Tylko w soboty mam czas... Na gotowane sniadanie. Na nalesniki, albo francuskie tosty. Niewiele tego czasu... Bo przeciez pranie czeka, a dzieci same zadan domowych nie zrobia i nie oddadza ksiazek do biblioteki... A po drodze nie zajrza do lokalnego supermarketu po kilka zapomnianych, jedzeniowych drobiazgow... :)

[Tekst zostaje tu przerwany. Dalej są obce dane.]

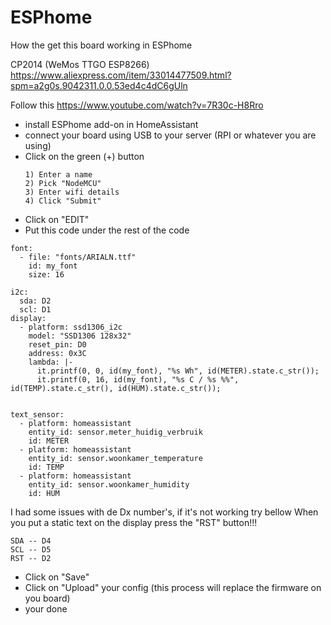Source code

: # ESPhome

How the get this board working in ESPhome

CP2014 (WeMos TTGO ESP8266)
https://www.aliexpress.com/item/33014477509.html?spm=a2g0s.9042311.0.0.53ed4c4dC6gUln

Follow this https://www.youtube.com/watch?v=7R30c-H8Rro
- install ESPhome add-on in HomeAssistant
- connect your board using USB to your server (RPI or whatever you are using)
- Click on the green (+) button
  ```
  1) Enter a name
  2) Pick "NodeMCU"
  3) Enter wifi details
  4) Click "Submit"
  ```
- Click on "EDIT"
- Put this code under the rest of the code
```
font:
  - file: "fonts/ARIALN.ttf"
    id: my_font
    size: 16

i2c:
  sda: D2
  scl: D1
display:
  - platform: ssd1306_i2c
    model: "SSD1306 128x32"
    reset_pin: D0
    address: 0x3C
    lambda: |-
      it.printf(0, 0, id(my_font), "%s Wh", id(METER).state.c_str());
      it.printf(0, 16, id(my_font), "%s C / %s %%", id(TEMP).state.c_str(), id(HUM).state.c_str());

      
text_sensor:
  - platform: homeassistant
    entity_id: sensor.meter_huidig_verbruik
    id: METER
  - platform: homeassistant
    entity_id: sensor.woonkamer_temperature
    id: TEMP
  - platform: homeassistant
    entity_id: sensor.woonkamer_humidity
    id: HUM
```
I had some issues with de Dx number's, if it's not working try bellow
When you put a static text on the display press the "RST" button!!!
```
SDA -- D4
SCL -- D5
RST -- D2 
```
- Click on "Save"
- Click on "Upload" your config (this process will replace the firmware on you board)
- your done
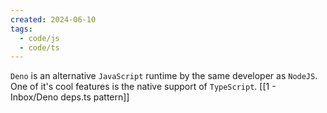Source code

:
 ```yaml
---
created: 2024-06-10
tags:
  - code/js
  - code/ts
---
```

`Deno` is an alternative `JavaScript` runtime by the same developer as `NodeJS`. One of it's cool features is the native support of `TypeScript`. 
[[1 - Inbox/Deno deps.ts pattern]]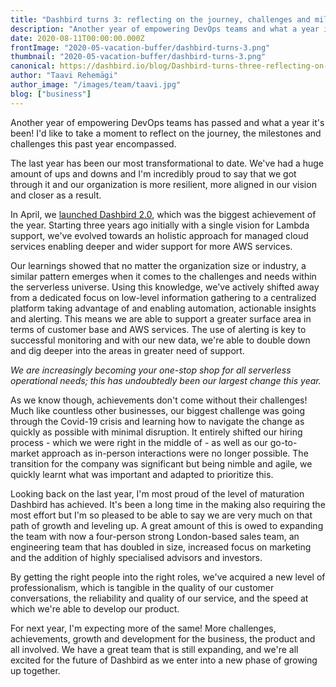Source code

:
 ```yaml
---
title: "Dashbird turns 3: reflecting on the journey, challenges and milestones of the past year"
description: "Another year of empowering DevOps teams and what a year it's been! It's time to reflect on the journey, challenges and milestones."
date: 2020-08-11T00:00:00.000Z
frontImage: "2020-05-vacation-buffer/dashbird-turns-3.png"
thumbnail: "2020-05-vacation-buffer/dashbird-turns-3.png"
canonical: https://dashbird.io/blog/Dashbird-turns-three-reflecting-on-year/
author: "Taavi Rehemägi"
author_image: "/images/team/taavi.jpg"
blog: ["business"]
---
```


Another year of empowering DevOps teams has passed and what a year it's been! I'd like to take a moment to reflect on the journey, the milestones and challenges this past year encompassed.

The last year has been our most transformational to date. We've had a huge amount of ups and downs and I'm incredibly proud to say that we got through it and our organization is more resilient, more aligned in our vision and closer as a result.


In April, we [launched Dashbird 2.0](https://dashbird.io/blog/serveless-monitoring-startup-raises-2-million/), which was the biggest achievement of the year. Starting three years ago initially with a single vision for Lambda support, we've evolved towards an holistic approach for managed cloud services enabling deeper and wider support for more AWS services.


Our learnings showed that no matter the organization size or industry, a similar pattern emerges when it comes to the challenges and needs within the serverless universe. Using this knowledge, we've actively shifted away from a dedicated focus on low-level information gathering to a centralized platform taking advantage of and enabling automation, actionable insights and alerting. This means we are able to support a greater surface area in terms of customer base and AWS services. The use of alerting is key to successful monitoring and with our new data, we're able to double down and dig deeper into the areas in greater need of support.

_We are increasingly becoming your one-stop shop for all serverless operational needs; this has undoubtedly been our largest change this year._


As we know though, achievements don't come without their challenges! Much like countless other businesses, our biggest challenge was going through the Covid-19 crisis and learning how to navigate the change as quickly as possible with minimal disruption. It entirely shifted our hiring process - which we were right in the middle of - as well as our go-to-market approach as in-person interactions were no longer possible. The transition for the company was significant but being nimble and agile, we quickly learnt what was important and adapted to prioritize this.


Looking back on the last year, I'm most proud of the level of maturation Dashbird has achieved. It's been a long time in the making also requiring the most effort but I'm so pleased to be able to say we are very much on that path of growth and leveling up. A great amount of this is owed to expanding the team with now a four-person strong London-based sales team, an engineering team that has doubled in size, increased focus on marketing and the addition of highly specialised advisors and investors.

By getting the right people into the right roles, we've acquired a new level of professionalism, which is tangible in the quality of our customer conversations, the reliability and quality of our service, and the speed at which we're able to develop our product.


For next year, I'm expecting more of the same! More challenges, achievements, growth and development for the business, the product and all involved. We have a great team that is still expanding, and we're all excited for the future of Dashbird as we enter into a new phase of growing up together.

Zwykle stawiam na slodkosci. Na puszyste, grubiutkie pancakes, polane golden syrup... Tym razem postanowilam wyprobowac moja ulubiona, kanapkowa kombinacje w wersji na cieplo, jako francuskie tosty.
Eksperyment sie udal i zdecydowanie sie nie zawiodlam! Polaczenie slodkawego sosu ze slonawym serkiem jest zawsze wygrane! I na zimno, i na cieplo.
:)
Co potrzeba? Niewiele... Wystarczy posmarowac kromke chleba typu tostowego 2 lyzeczkami sosu zurawinowego; nalozyc 2-3 plastry wedliny z kurczaka, lub indyka, albo kawalki resztkowego kurczaka i pokrojony na plasterki ser Brie; przykryc druga kromka chleba. Na nieprzywierajacej patelni rozgrzac lyzke oleju, a w miseczce roztrzepac widelcem 1 jajko. Gotowa kanapke zamoczyc z obu stron w jajku i smazyc na rozgrzanym oleju na zloty kolor, okolo 1-2min z kazdej strony.
I nic wiecej do szczescia nie potrzeba!